=== The task ===
Copy, from the material below, each line that contains the word "install".

* * * * *

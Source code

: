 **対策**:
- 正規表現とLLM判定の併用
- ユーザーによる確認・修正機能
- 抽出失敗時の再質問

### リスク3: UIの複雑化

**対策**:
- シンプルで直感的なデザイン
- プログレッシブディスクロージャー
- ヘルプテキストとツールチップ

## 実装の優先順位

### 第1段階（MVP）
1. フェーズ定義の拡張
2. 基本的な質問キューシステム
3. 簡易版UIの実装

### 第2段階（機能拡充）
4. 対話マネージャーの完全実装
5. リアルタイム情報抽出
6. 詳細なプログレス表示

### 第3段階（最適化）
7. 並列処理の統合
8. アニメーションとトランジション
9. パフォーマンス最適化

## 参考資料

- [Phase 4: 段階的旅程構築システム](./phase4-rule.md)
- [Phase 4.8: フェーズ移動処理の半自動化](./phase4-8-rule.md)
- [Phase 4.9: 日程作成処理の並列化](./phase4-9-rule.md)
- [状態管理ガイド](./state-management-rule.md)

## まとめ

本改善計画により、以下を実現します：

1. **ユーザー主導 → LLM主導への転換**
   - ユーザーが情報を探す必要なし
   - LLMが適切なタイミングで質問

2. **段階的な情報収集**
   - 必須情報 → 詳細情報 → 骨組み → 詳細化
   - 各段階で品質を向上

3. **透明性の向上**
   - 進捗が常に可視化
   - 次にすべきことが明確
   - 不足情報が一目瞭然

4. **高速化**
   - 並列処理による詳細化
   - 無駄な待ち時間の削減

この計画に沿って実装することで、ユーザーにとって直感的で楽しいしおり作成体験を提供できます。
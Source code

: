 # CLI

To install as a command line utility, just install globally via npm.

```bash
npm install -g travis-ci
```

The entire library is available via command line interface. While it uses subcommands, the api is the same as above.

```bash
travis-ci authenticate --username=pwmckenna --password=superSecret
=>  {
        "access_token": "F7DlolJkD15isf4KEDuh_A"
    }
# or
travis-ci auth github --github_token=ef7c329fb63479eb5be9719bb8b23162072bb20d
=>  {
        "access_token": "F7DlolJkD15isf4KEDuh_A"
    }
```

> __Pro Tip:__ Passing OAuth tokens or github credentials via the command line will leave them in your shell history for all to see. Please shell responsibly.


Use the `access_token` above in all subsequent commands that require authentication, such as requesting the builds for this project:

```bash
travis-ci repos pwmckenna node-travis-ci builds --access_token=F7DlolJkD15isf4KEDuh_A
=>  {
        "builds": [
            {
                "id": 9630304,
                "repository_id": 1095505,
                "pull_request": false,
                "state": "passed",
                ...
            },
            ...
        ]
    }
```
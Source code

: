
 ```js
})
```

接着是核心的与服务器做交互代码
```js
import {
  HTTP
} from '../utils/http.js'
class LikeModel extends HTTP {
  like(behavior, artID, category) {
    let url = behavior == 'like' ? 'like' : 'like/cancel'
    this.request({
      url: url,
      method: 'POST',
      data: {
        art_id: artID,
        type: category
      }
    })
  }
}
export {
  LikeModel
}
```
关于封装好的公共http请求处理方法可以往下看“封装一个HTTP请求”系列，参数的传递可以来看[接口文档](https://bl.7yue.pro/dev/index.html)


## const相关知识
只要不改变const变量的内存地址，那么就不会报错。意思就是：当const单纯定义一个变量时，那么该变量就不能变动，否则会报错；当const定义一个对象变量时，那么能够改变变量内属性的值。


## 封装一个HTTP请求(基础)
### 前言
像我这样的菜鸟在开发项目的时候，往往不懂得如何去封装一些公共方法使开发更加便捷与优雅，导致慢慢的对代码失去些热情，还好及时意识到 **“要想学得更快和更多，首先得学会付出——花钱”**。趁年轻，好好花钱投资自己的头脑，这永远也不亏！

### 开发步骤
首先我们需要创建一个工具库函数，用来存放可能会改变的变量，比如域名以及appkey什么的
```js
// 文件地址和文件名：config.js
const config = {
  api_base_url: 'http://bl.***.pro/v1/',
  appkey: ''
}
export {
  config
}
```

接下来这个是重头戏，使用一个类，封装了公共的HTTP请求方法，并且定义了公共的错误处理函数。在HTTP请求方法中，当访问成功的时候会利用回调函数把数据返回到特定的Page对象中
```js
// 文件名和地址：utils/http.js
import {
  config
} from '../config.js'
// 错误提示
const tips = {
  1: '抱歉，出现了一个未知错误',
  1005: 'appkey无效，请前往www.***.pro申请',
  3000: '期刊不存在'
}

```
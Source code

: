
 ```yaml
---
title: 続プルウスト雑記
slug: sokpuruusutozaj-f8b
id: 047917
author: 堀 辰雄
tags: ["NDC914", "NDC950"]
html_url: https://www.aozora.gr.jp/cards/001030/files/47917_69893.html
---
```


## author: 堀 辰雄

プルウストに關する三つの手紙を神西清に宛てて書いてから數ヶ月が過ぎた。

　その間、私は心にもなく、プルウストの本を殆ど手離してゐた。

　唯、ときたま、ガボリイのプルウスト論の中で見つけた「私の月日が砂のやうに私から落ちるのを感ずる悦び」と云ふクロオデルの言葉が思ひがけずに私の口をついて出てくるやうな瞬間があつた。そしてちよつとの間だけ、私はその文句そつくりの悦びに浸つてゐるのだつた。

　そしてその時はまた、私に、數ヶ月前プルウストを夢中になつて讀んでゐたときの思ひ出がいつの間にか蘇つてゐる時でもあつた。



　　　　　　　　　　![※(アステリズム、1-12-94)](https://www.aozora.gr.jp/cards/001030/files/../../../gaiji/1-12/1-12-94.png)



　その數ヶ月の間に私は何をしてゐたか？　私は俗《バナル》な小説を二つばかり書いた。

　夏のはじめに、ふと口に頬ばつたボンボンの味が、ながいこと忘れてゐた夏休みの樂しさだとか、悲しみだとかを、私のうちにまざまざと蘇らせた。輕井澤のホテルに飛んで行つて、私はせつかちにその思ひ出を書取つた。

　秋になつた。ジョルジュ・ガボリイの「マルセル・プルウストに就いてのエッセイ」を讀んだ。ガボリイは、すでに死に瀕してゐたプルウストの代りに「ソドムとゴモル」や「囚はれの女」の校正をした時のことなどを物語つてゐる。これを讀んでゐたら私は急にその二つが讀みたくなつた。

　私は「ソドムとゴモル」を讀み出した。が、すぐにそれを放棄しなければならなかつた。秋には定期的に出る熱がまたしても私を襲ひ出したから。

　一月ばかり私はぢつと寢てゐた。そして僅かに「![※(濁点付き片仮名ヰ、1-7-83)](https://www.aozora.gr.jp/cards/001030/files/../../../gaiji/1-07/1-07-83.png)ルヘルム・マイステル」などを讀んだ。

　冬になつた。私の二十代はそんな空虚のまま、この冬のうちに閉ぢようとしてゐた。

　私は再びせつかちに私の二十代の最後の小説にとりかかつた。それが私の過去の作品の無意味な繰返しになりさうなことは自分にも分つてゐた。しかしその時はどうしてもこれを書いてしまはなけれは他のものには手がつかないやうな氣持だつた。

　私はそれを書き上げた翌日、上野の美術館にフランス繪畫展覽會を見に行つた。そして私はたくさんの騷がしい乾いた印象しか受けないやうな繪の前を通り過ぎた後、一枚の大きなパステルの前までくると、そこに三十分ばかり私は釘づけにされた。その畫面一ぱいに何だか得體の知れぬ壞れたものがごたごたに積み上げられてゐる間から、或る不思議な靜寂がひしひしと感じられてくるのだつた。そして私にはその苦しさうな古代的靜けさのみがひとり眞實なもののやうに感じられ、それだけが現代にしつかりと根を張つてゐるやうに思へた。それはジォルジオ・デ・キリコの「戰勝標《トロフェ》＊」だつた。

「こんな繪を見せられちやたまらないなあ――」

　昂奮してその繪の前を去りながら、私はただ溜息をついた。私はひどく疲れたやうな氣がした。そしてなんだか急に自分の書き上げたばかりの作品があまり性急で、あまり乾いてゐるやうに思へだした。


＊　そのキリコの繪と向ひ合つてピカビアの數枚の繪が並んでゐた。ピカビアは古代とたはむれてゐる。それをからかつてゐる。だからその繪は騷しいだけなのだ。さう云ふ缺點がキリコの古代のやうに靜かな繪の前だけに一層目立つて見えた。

* * * * *

=== Reply to the exercise ===
To install as a command line utility, just install globally via npm.
npm install -g travis-ci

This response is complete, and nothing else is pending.